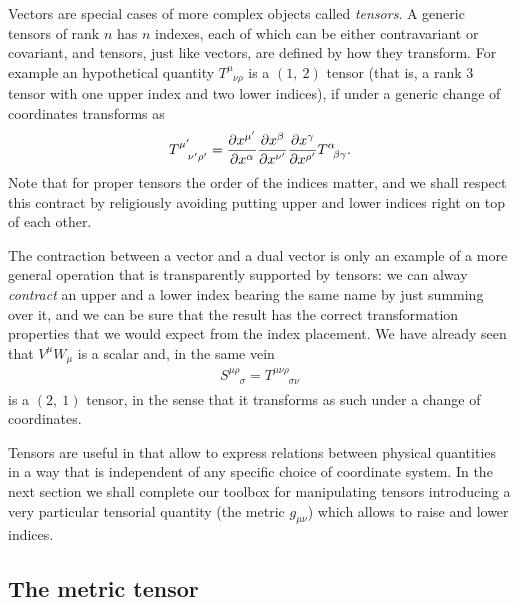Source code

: Vectors are special cases of more complex objects called \emph{tensors}. A generic
tensors of rank $n$ has $n$ indexes, each of which can be either contravariant or
covariant, and tensors, just like vectors, are defined by how they transform.
For example an hypothetical quantity $T^\mu_{\phantom{\mu}\nu\rho}$ is a $(1,~2)$
tensor (that is, a rank 3 tensor with one upper index and two lower indices), if
under a generic change of coordinates transforms as
\begin{align}
  T^{\mu'}_{\phantom{\mu'}\nu'\rho'} =
  \pdv{x^{\mu'}}{x^\alpha} \pdv{x^\beta}{x^{\nu'}} \pdv{x^\gamma}{x^{\rho'}}
  T^\alpha_{\phantom{\alpha}\beta\gamma}.
\end{align}
Note that for proper tensors the order of the indices matter, and we shall respect
this contract by religiously avoiding putting upper and lower indices right on top
of each other.

The contraction between a vector and a dual vector is only an example of a more general
operation that is transparently supported by tensors: we can alway \emph{contract}
an upper and a lower index bearing the same name by just summing over it, and we
can be sure that the result has the correct transformation properties that we would
expect from the index placement. We have already seen that $V^\mu W_\mu$ is a scalar
and, in the same vein
\begin{align}
  S^{\mu\rho}_{\phantom{\mu\rho}\sigma} = T^{\mu\nu\rho}_{\phantom{\mu\nu\rho}\sigma\nu}
\end{align}
is a $(2,~1)$ tensor, in the sense that it transforms as such under a change of
coordinates.

Tensors are useful in that allow to express relations between physical quantities in
a way that is independent of any specific choice of coordinate system. In the next
section we shall complete our toolbox for manipulating tensors introducing a very
particular tensorial quantity (the metric $g_{\mu\nu}$) which allows to raise and
lower indices.



\subsection{The metric tensor}

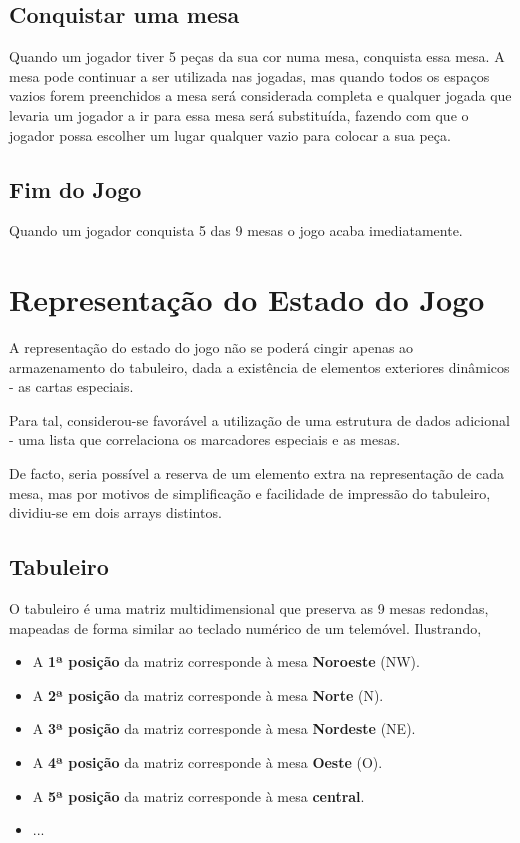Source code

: \documentclass[a4paper]{article}
\begin{document}
\subsection{Conquistar uma mesa}
Quando um jogador tiver 5 peças da sua cor numa mesa, conquista essa mesa. A mesa pode continuar a ser utilizada nas jogadas, mas quando todos os espaços vazios forem preenchidos a mesa será considerada completa e qualquer jogada que levaria um jogador a ir para essa mesa será substituída, fazendo com que o jogador possa escolher um lugar qualquer vazio para colocar a sua peça.

\subsection{Fim do Jogo}
Quando um jogador conquista 5 das 9 mesas o jogo acaba imediatamente.

\newpage
\section{Representação do Estado do Jogo}
A representação do estado do jogo não se poderá cingir apenas ao armazenamento do tabuleiro, dada a existência de elementos exteriores dinâmicos - as cartas especiais.

Para tal, considerou-se favorável a utilização de uma estrutura de dados adicional - uma lista que correlaciona os marcadores especiais e as mesas.

De facto, seria possível a reserva de um elemento extra na representação de cada mesa, mas por motivos de simplificação e facilidade de impressão do tabuleiro, dividiu-se em dois arrays distintos.

\subsection{Tabuleiro}
O tabuleiro é uma matriz multidimensional que preserva as 9 mesas redondas, mapeadas de forma similar ao teclado numérico de um telemóvel. Ilustrando,

\begin{itemize}
\itemsep0em
\item A \textbf{1ª posição} da matriz corresponde à mesa \textbf{Noroeste} (NW).
\item A \textbf{2ª posição} da matriz corresponde à mesa \textbf{Norte} (N).
\item A \textbf{3ª posição} da matriz corresponde à mesa \textbf{Nordeste} (NE).
\item A \textbf{4ª posição} da matriz corresponde à mesa \textbf{Oeste} (O).
\item A \textbf{5ª posição} da matriz corresponde à mesa \textbf{central}.
\item ...
\end{itemize}
\end{document}
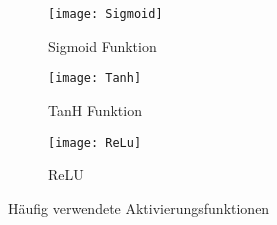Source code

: \begin{figure}[h]
    \centering
    \begin{subfigure}[t]{0.3\textwidth}
		\texttt{[image: Sigmoid]}
		\caption{Sigmoid Funktion}
    \end{subfigure}
    \begin{subfigure}[t]{0.3\textwidth}
		\texttt{[image: Tanh]}
		\caption{TanH Funktion}
    \end{subfigure}
    \begin{subfigure}[t]{0.3\textwidth}
        \texttt{[image: ReLu]}
        \caption{ReLU}
    \end{subfigure}
    \caption{Häufig verwendete Aktivierungsfunktionen}
    \label{eval:function}
\end{figure}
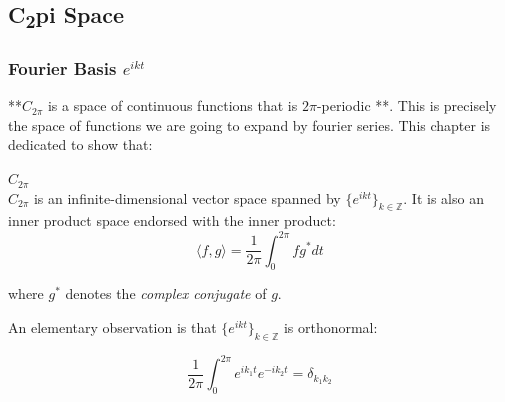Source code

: \subsection{C\textsubscript{2}pi Space}

%
\providecommand{\argmin}{\operatorname*{arg\,min}}%
\providecommand{\argmax}{\operatorname*{arg\,max}}%
\subsubsection{Fourier Basis $e^{ikt}$}

**$C_{2\pi}$  is a space of  continuous functions that is $2\pi$-periodic **. This is precisely the space of functions we are going to expand by fourier series. This chapter is dedicated to show that:

\begin{theorem}\textbf{$C_{2\pi}$}\\
$C_{2\pi}$ is an infinite-dimensional vector space spanned by $\{e^{ikt}\}_{k\in\mathbb{Z}}$. It is also an inner product space endorsed with the inner product:
\begin{equation}
\langle f,g \rangle = \frac{1}{2\pi}\int_{0}^{2\pi} fg^*dt
\end{equation}

\end{theorem}where $g^*$ denotes the \textit{complex conjugate} of $g$.

An elementary observation is that  $\{e^{ikt}\}_{k\in\mathbb{Z}}$ is orthonormal:

\begin{equation}
\frac{1}{2\pi}\int_0^{2\pi}e^{ik_1t}e^{-ik_2t}=\delta_{k_1k_2}
\end{equation}

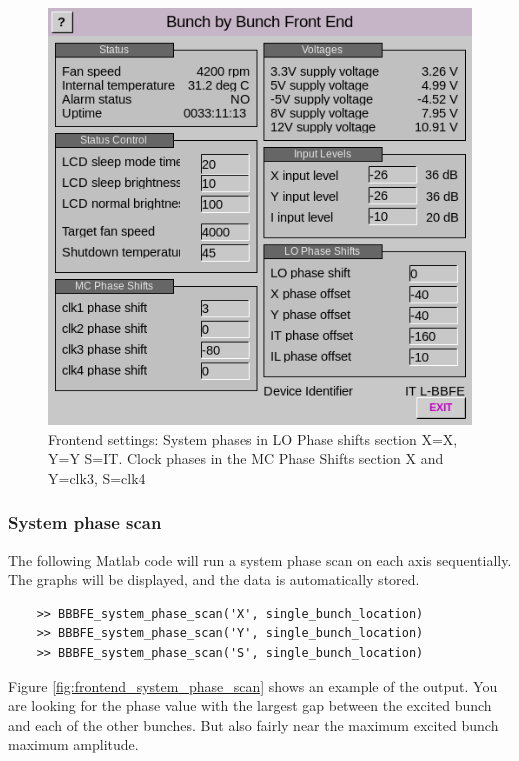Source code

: \documentclass{report}
\begin{document}
\begin{figure}
    \centering
    \includegraphics[width=0.6\linewidth]{BBBFE_settings.png}
    \caption{Frontend settings: System phases in LO Phase shifts section  X=X, Y=Y S=IT. Clock phases in the MC Phase Shifts section X and Y=clk3, S=clk4}
    \label{fig:BBBFE_settings}
\end{figure}
\clearpage


\subsubsection{System phase scan}
 
The following Matlab code will run a system phase scan on each axis sequentially. The graphs will be displayed, and the data is automatically stored. 

\begin{verbatim}
    >> BBBFE_system_phase_scan('X', single_bunch_location)
    >> BBBFE_system_phase_scan('Y', single_bunch_location)
    >> BBBFE_system_phase_scan('S', single_bunch_location)
\end{verbatim}

Figure \ref{fig:frontend_system_phase_scan} shows an example of the output. You are looking for the phase value with the largest gap between the excited bunch and each of the other bunches. But also fairly near the maximum excited bunch maximum amplitude.
\end{document}

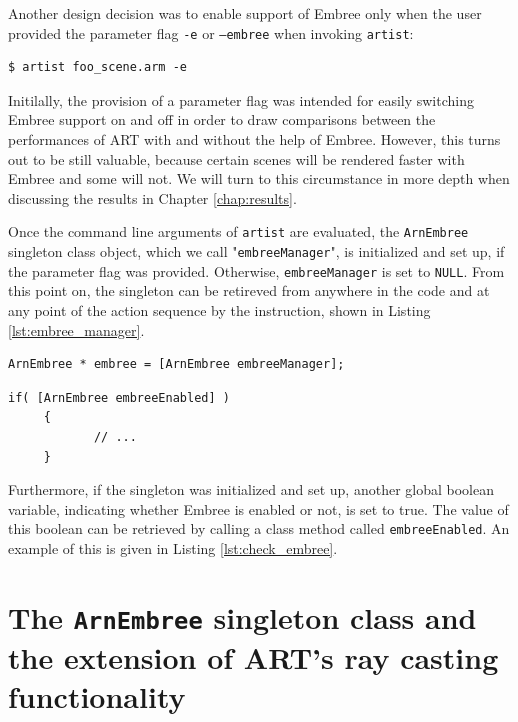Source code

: Another design decision was to enable support of Embree only when the user provided the parameter flag \texttt{-e} or \texttt{--embree} when invoking \texttt{artist}:

\begin{Verbatim}
$ artist foo_scene.arm -e
\end{Verbatim}

Initilally, the provision of a parameter flag was intended for easily switching Embree support on and off in order to draw comparisons between the performances of ART with and without the help of Embree. However, this turns out to be still valuable, because certain scenes will be rendered faster with Embree and some will not. We will turn to this circumstance in more depth when discussing the results in Chapter \ref{chap:results}. 

Once the command line arguments of \texttt{artist} are evaluated, the \texttt{ArnEmbree} singleton class object, which we call "\texttt{embreeManager}", is initialized and set up, if the parameter flag was provided. Otherwise, \texttt{embreeManager} is set to \texttt{NULL}. From this point on, the  singleton can be retireved from anywhere in the code and at any point of the action sequence by the instruction, shown in Listing \ref{lst:embree_manager}.

\begin{listing} 
	\begin{lstlisting}[caption={Retrieving the \texttt{ArnEmbree} singleton.}, label={lst:embree_manager}]
	ArnEmbree * embree = [ArnEmbree embreeManager];
	\end{lstlisting}
\end{listing}


\begin{listing}
	\begin{lstlisting}[caption={Verifying if the \texttt{ArnEmbree} singleton was initialized.}, label={lst:check_embree}]
	 if( [ArnEmbree embreeEnabled] ) 
	 {
	 		// ...
	 }
	\end{lstlisting}
\end{listing}

Furthermore, if the singleton was initialized and set up, another global boolean variable, indicating whether Embree is enabled or not, is set to true. The value of this boolean can be retrieved by calling a class method called \texttt{embreeEnabled}. An example of this is given in Listing \ref{lst:check_embree}.

\section{The \texttt{ArnEmbree} singleton class and the extension of ART's ray casting functionality}

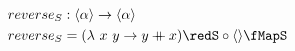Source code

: \documentclass[preview]{standalone}
\begin{document}
\begin{align*}
  reverse_S &: \vect{\alpha} \rightarrow \vect{\alpha} \\
  reverse_S & = (\lambda\ x\ y \rightarrow y \fcat x) \redS \circ \vect{} \fMapS
\end{align*}
\end{document}
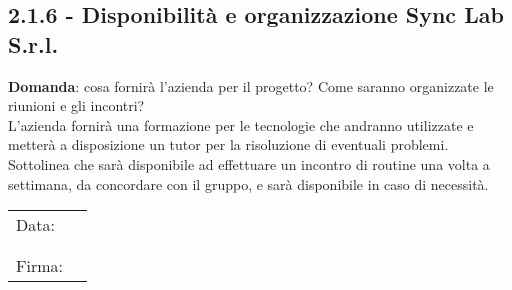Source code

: \documentclass[italian,12pt]{article} %
\begin{document}
\begin{flushleft}
\subsection*{2.1.6 - Disponibilità e organizzazione Sync Lab S.r.l.}
	\textbf{Domanda}: cosa fornirà l'azienda per il progetto? Come saranno organizzate le riunioni e gli incontri?\\
	L'azienda fornirà una formazione per le tecnologie che andranno utilizzate e metterà a disposizione un tutor per la risoluzione di eventuali problemi. Sottolinea che sarà disponibile ad effettuare un incontro di routine una volta a settimana, da concordare con il gruppo, e sarà disponibile in caso di necessità. 

\end{flushleft}

\begin{table}[b]
	\begin{tabular}{@{}p{.5in}p{4in}@{}}
		Data:  & \hrulefill \\
			   &     		\\
			   &     		\\
		Firma: & \hrulefill \\
	\end{tabular}
	\end{table}
\end{document}
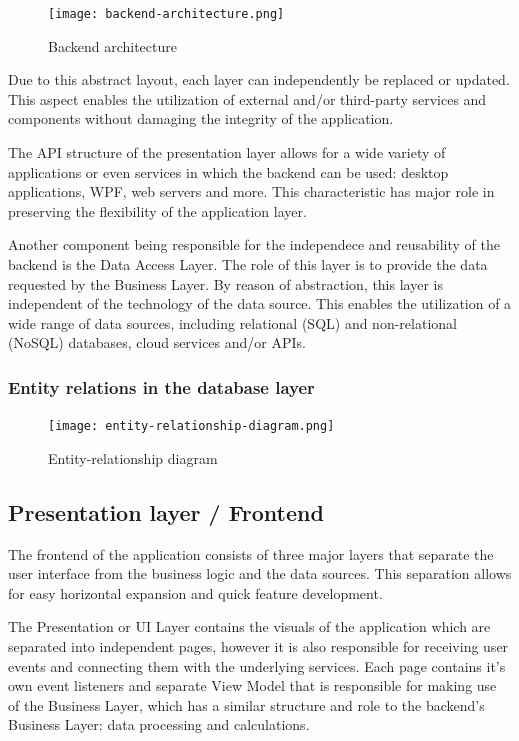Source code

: \begin{figure}[H]
	\centering
	\texttt{[image: backend-architecture.png]}
	\caption{Backend architecture}
\end{figure}

Due to this abstract layout, each layer can independently be replaced or updated. 
This aspect enables the utilization of external and/or third-party services and components without damaging the integrity of the application.

The API structure of the presentation layer allows for a wide variety of applications or even services in which the backend can be used: desktop applications,
WPF, web servers and more. This characteristic has major role in preserving the flexibility of the application layer.

Another component being responsible for the independece and reusability of the backend is the Data Access Layer. 
The role of this layer is to provide the data requested by the Business Layer. 
By reason of abstraction, this layer is independent of the technology of the data source. 
This enables the utilization of a wide range of data sources, including relational (SQL) and non-relational (NoSQL) databases, cloud services and/or APIs.

\subsubsection{Entity relations in the database layer}

\begin{figure}[H]
	\centering
	\texttt{[image: entity-relationship-diagram.png]}
	\caption{Entity-relationship diagram}
\end{figure}

\subsection{Presentation layer / Frontend}

The frontend of the application consists of three major layers that separate the user interface from the business logic and the data sources.
This separation allows for easy horizontal expansion and quick feature development.

The Presentation or UI Layer contains the visuals of the application which are separated into independent pages, however it is also responsible for receiving
user events and connecting them with the underlying services.
Each page contains it's own event listeners and separate View Model that is responsible for making use of the Business Layer,
which has a similar structure and role to the backend's Business Layer: data processing and calculations.

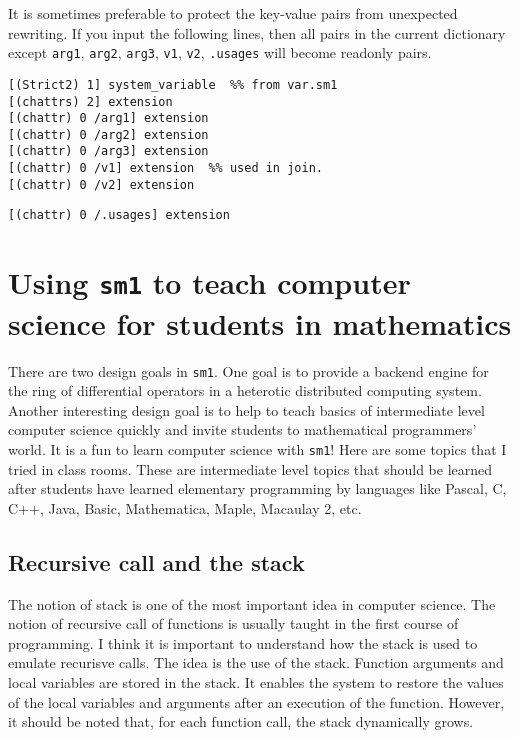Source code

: \documentclass{article}
\begin{document}
It is sometimes preferable to protect the key-value pairs
from unexpected rewriting.
If you input the following lines, then all pairs in the current dictionary
except
{\tt arg1}, {\tt arg2}, {\tt arg3}, {\tt v1}, {\tt v2}, {\tt \at.usages}
will become readonly pairs.
{\footnotesize \begin{verbatim}
[(Strict2) 1] system_variable  %% from var.sm1
[(chattrs) 2] extension
[(chattr) 0 /arg1] extension
[(chattr) 0 /arg2] extension
[(chattr) 0 /arg3] extension
[(chattr) 0 /v1] extension  %% used in join.
[(chattr) 0 /v2] extension
\end{verbatim} 
{\tt [(chattr) 0 /\at.usages] extension}}

\section{Using {\tt sm1} to teach computer science for 
students in mathematics}

There are two design goals in {\tt sm1}.
One  goal  is to provide a backend engine for the ring of differential
operators in a 
heterotic distributed computing system.
Another interesting design goal is to help to teach basics of
intermediate level computer science quickly
and invite students to mathematical programmers' world.
It is a fun to learn computer science with {\tt sm1}!
Here are some topics that I tried in class rooms.
These are intermediate level topics that should be learned after
students have learned elementary programming by languages like
Pascal, C, C++, Java, Basic, Mathematica, Maple,  Macaulay 2, etc.

\subsection{Recursive call and the stack}

The notion of stack is one of the most important idea in computer science.
The notion of recursive call of functions is usually taught in the first
course of programming.
I think it is important to understand how the stack is used to emulate
recurisve calls.
The idea is the use of the stack.
Function arguments and local variables are stored in the stack.
It enables the system to restore the values of the local variables and arguments
after an execution of the function.
However, it should be noted that, for each function call, the stack 
dynamically grows.
\end{document}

= = =

-- REQUIRED ACTION --
Retype only the stretch of lines above starting at the one with "and, in the same vein" and stopping at the one with "section we shall", exactly as written, with both kept.

-- RESULT OF THIS TASK --
and, in the same vein
\begin{align}
  S^{\mu\rho}_{\phantom{\mu\rho}\sigma} = T^{\mu\nu\rho}_{\phantom{\mu\nu\rho}\sigma\nu}
\end{align}
is a $(2,~1)$ tensor, in the sense that it transforms as such under a change of
coordinates.

Tensors are useful in that allow to express relations between physical quantities in
a way that is independent of any specific choice of coordinate system. In the next
section we shall complete our toolbox for manipulating tensors introducing a very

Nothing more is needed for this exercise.